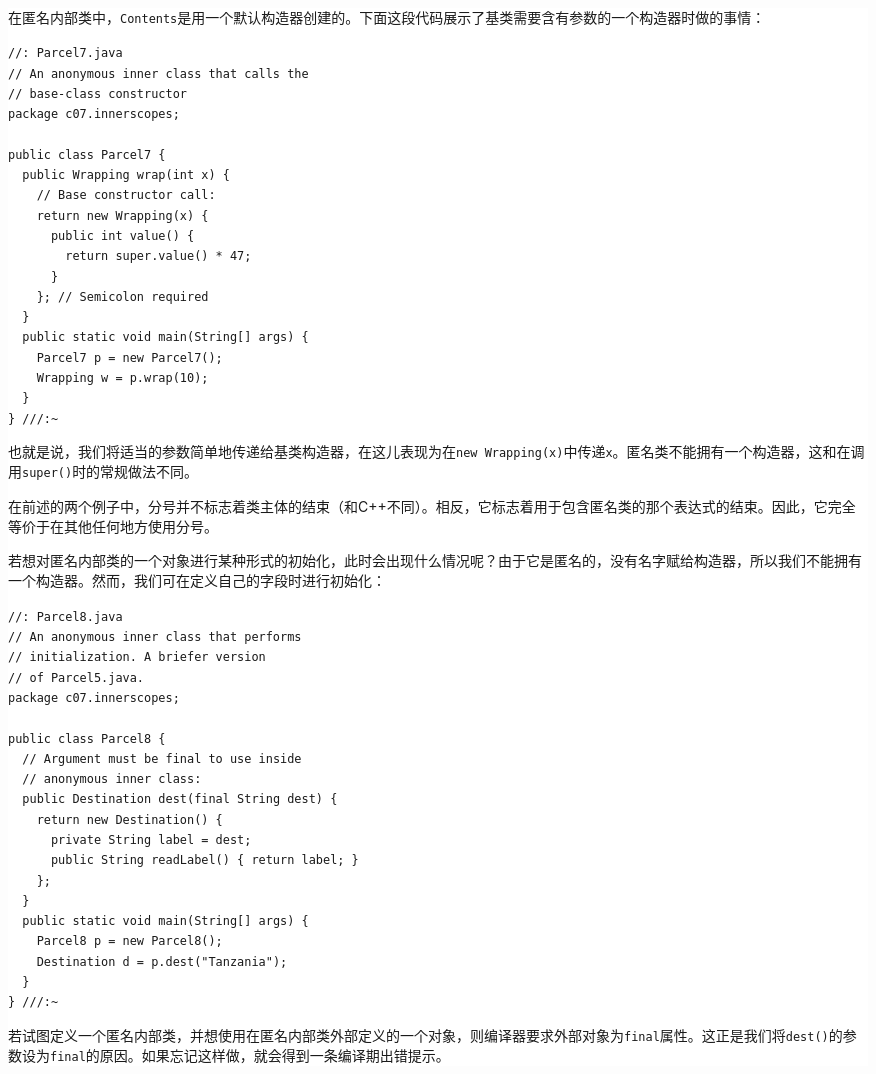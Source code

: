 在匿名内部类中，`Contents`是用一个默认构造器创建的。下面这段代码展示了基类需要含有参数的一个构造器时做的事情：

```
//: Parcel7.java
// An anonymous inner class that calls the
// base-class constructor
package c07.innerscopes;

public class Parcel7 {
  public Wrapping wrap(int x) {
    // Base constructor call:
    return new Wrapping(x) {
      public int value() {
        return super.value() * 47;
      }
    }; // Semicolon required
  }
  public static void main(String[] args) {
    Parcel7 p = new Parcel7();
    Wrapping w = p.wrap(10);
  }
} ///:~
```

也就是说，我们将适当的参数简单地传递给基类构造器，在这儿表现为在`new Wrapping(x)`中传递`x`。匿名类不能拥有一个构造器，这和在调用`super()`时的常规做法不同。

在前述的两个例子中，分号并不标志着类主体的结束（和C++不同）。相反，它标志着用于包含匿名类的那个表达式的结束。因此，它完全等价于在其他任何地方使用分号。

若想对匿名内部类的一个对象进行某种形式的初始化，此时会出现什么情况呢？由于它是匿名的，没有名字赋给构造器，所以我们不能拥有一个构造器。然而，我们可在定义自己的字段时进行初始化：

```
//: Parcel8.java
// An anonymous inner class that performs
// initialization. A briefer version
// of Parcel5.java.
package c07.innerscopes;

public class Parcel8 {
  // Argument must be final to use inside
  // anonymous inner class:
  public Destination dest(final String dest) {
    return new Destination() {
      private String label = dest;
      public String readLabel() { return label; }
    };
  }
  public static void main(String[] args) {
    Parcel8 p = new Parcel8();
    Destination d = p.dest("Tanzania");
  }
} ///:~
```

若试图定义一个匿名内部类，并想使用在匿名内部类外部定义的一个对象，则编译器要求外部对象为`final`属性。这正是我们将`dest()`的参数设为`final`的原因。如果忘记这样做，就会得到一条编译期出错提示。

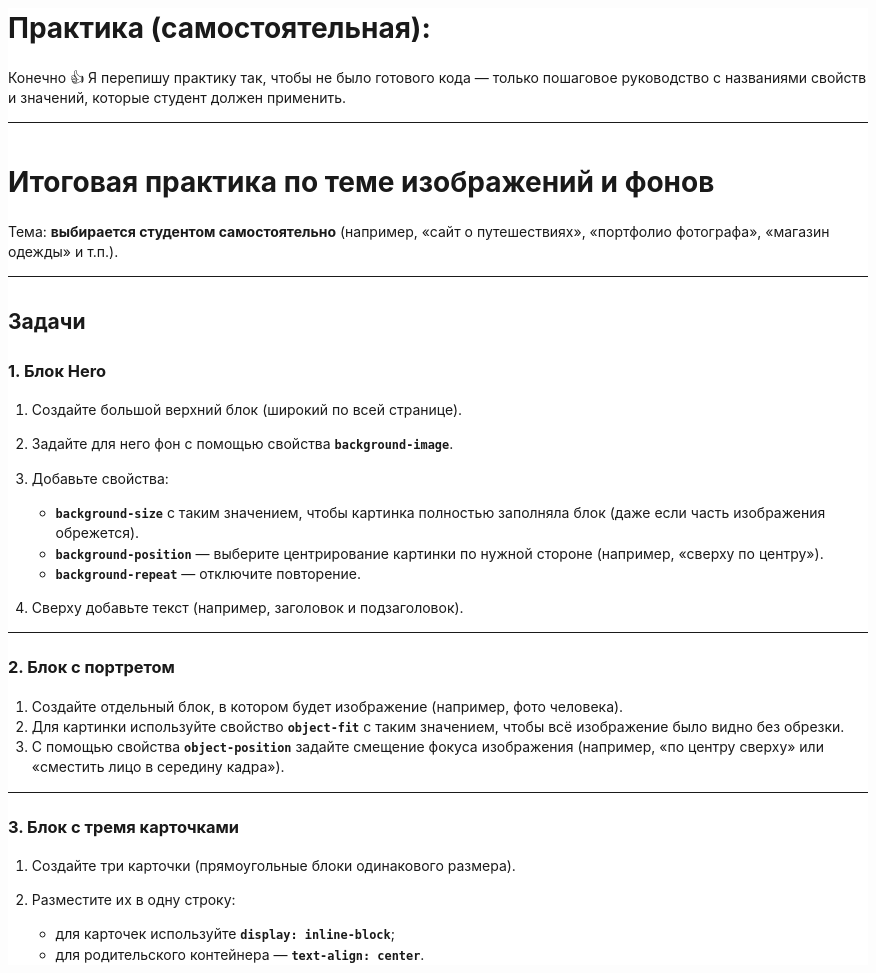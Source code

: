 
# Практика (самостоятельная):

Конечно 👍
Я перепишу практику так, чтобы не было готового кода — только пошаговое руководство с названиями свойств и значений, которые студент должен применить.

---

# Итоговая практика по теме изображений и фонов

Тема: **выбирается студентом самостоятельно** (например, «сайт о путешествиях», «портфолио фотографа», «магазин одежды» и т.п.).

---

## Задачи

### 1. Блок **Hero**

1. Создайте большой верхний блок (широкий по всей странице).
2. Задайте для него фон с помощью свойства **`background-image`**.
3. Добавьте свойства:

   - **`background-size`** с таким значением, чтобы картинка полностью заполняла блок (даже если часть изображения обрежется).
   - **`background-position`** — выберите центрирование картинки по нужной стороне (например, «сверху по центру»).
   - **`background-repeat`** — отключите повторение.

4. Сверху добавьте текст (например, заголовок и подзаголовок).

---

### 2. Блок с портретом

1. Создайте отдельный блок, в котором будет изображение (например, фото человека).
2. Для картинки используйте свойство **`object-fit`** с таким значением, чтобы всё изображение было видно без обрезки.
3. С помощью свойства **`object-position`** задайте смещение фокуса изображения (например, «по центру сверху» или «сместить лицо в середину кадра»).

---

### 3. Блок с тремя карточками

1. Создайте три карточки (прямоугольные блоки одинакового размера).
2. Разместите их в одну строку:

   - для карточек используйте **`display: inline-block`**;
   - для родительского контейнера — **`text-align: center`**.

▬▬▬

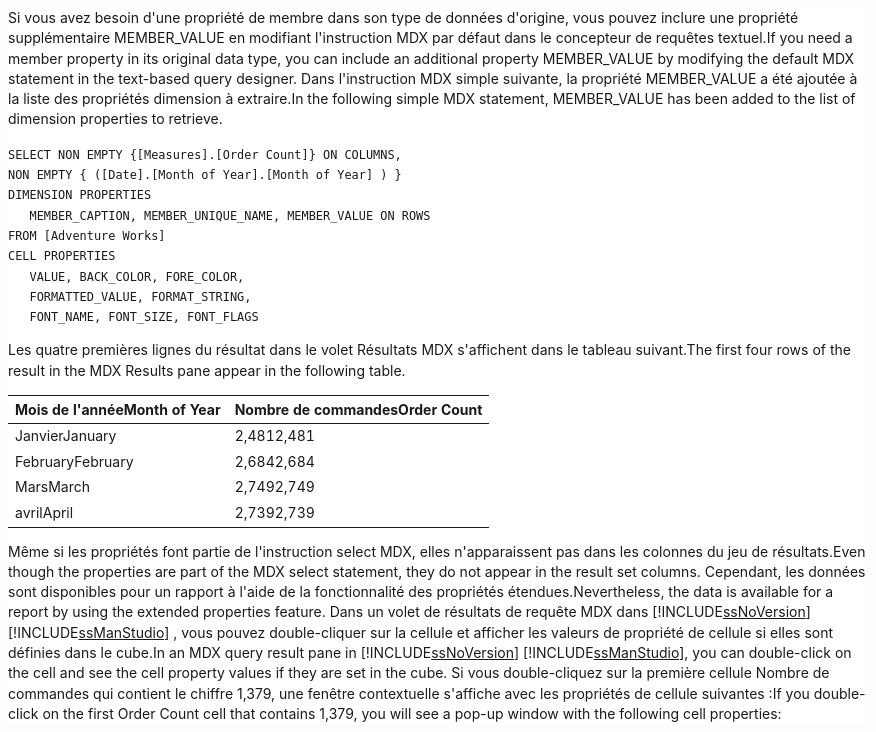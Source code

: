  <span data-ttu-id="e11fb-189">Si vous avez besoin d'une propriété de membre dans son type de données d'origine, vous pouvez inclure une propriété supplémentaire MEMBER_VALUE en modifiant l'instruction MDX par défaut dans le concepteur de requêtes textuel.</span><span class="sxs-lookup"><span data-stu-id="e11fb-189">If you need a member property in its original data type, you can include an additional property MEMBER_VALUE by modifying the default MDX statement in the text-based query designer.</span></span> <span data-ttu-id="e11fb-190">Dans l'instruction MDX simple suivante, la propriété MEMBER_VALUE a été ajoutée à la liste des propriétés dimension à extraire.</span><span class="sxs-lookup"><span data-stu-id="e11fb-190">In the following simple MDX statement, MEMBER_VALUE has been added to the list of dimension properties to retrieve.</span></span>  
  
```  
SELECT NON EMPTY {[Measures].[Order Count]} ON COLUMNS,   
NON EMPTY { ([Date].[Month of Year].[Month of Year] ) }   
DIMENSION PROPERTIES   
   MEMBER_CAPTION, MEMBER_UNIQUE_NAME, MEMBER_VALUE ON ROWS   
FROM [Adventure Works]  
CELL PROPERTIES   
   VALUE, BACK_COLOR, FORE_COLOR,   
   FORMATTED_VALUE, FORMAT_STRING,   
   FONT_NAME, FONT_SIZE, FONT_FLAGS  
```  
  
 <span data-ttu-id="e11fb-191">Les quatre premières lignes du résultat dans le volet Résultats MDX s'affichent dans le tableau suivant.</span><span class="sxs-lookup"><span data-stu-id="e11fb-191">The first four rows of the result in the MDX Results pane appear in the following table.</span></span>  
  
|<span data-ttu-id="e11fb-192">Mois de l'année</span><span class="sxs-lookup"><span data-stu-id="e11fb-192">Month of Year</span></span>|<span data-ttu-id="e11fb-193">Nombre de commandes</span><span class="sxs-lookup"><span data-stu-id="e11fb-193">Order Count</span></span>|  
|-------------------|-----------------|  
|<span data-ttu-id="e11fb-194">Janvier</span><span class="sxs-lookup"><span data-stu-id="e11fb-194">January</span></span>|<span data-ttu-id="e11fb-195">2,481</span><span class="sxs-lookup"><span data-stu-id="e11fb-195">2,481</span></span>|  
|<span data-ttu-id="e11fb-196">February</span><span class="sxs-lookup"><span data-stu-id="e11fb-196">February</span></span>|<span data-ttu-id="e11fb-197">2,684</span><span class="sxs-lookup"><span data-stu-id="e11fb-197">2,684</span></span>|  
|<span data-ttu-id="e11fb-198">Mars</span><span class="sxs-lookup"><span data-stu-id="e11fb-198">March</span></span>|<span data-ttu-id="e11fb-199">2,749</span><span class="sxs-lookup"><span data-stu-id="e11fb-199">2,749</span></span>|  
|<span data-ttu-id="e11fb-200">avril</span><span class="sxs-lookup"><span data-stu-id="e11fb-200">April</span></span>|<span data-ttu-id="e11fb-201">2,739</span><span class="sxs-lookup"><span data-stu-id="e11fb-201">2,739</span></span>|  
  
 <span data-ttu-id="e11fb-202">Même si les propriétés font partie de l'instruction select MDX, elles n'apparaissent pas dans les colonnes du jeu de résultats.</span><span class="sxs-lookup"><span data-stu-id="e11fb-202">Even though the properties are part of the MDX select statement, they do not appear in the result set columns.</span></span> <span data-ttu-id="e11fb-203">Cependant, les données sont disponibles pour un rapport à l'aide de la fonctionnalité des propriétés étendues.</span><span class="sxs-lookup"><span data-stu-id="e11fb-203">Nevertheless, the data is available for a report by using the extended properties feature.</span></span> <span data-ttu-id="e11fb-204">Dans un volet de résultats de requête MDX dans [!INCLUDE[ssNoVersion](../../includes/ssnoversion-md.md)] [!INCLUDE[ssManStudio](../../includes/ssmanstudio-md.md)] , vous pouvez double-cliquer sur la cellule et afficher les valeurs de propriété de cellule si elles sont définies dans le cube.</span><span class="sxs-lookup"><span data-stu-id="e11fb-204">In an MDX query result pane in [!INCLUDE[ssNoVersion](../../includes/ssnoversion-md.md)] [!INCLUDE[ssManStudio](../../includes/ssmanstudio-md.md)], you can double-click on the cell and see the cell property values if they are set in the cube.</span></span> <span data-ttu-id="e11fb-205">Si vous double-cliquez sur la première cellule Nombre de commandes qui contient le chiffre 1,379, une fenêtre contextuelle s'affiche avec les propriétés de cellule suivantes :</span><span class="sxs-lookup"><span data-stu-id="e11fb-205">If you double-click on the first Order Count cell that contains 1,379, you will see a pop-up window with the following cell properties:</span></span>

▬▬▬

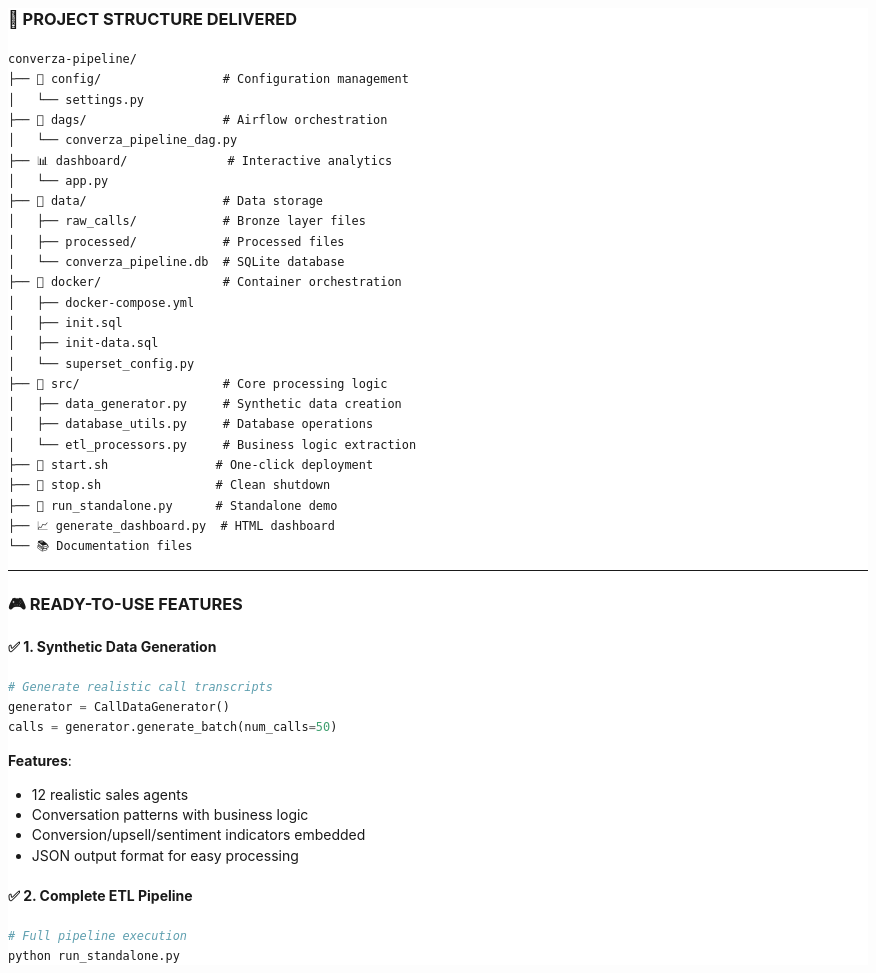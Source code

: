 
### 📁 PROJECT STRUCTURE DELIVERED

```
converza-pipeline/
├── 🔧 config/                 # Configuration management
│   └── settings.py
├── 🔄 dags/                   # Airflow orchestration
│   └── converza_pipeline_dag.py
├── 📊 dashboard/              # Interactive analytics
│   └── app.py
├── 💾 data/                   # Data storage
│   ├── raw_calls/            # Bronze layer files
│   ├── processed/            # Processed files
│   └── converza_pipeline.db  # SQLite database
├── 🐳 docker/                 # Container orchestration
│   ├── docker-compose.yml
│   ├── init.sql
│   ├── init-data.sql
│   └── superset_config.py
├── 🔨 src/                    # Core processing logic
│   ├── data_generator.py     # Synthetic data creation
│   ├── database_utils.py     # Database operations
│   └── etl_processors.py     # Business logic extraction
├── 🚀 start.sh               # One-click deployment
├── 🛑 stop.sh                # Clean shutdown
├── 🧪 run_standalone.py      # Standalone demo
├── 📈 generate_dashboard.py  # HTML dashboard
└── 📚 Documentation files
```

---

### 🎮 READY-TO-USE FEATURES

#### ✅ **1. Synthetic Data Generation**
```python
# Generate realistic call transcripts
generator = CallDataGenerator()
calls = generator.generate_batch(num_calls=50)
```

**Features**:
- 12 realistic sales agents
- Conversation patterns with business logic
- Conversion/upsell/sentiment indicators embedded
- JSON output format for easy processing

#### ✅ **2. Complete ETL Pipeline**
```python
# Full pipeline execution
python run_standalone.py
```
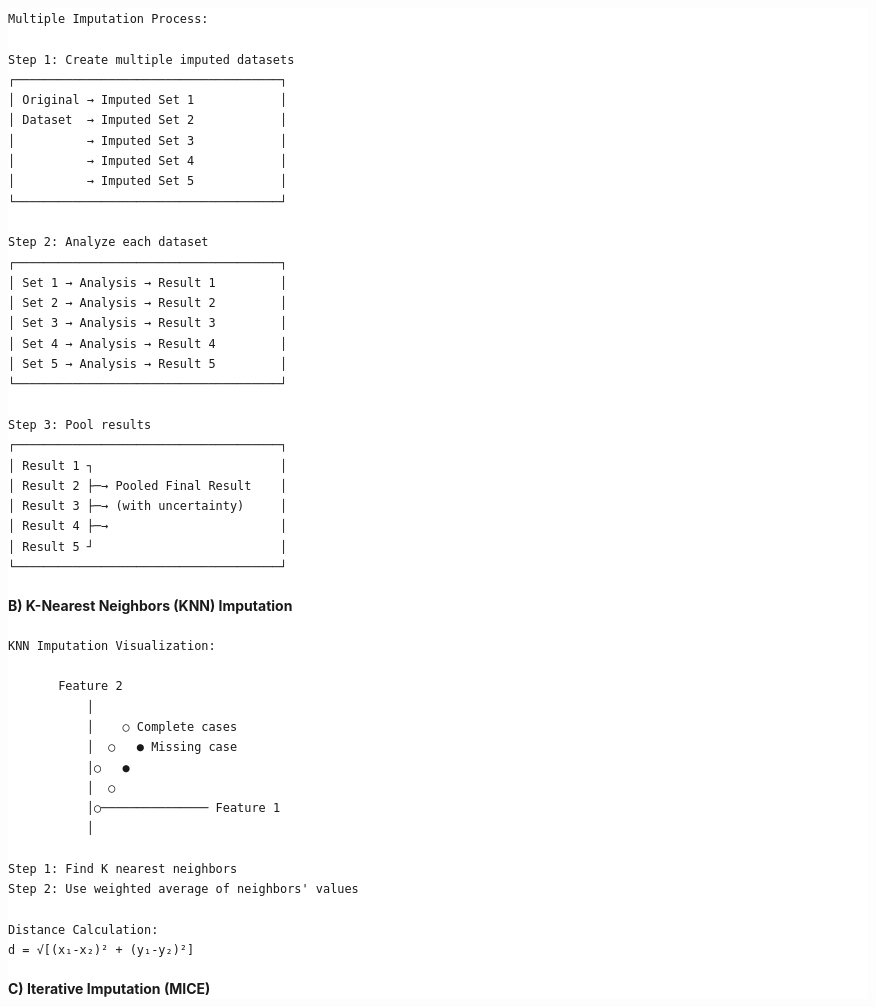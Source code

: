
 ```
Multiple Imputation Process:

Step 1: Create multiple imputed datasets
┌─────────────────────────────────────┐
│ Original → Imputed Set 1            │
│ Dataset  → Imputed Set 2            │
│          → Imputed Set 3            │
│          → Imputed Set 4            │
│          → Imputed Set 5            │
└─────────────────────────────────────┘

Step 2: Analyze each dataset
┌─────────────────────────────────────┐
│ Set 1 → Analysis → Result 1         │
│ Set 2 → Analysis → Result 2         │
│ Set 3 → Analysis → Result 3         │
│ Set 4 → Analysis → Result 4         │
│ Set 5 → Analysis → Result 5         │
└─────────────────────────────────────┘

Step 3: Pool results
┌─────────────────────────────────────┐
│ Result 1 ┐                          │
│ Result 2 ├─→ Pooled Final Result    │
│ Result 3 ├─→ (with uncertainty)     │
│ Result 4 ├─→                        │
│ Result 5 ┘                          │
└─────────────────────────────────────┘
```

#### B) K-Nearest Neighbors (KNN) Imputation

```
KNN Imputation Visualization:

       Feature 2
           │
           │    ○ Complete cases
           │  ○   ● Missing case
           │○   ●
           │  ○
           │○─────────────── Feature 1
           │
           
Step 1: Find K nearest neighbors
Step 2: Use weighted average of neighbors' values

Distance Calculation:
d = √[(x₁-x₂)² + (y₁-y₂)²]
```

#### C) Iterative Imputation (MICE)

▬▬▬

■ **What the task asks**
Go through the records above and, whenever a line includes the word "Step", copy it.

■ **Answer area**
Step 1: Create multiple imputed datasets
Step 2: Analyze each dataset
Step 3: Pool results
Step 1: Find K nearest neighbors
Step 2: Use weighted average of neighbors' values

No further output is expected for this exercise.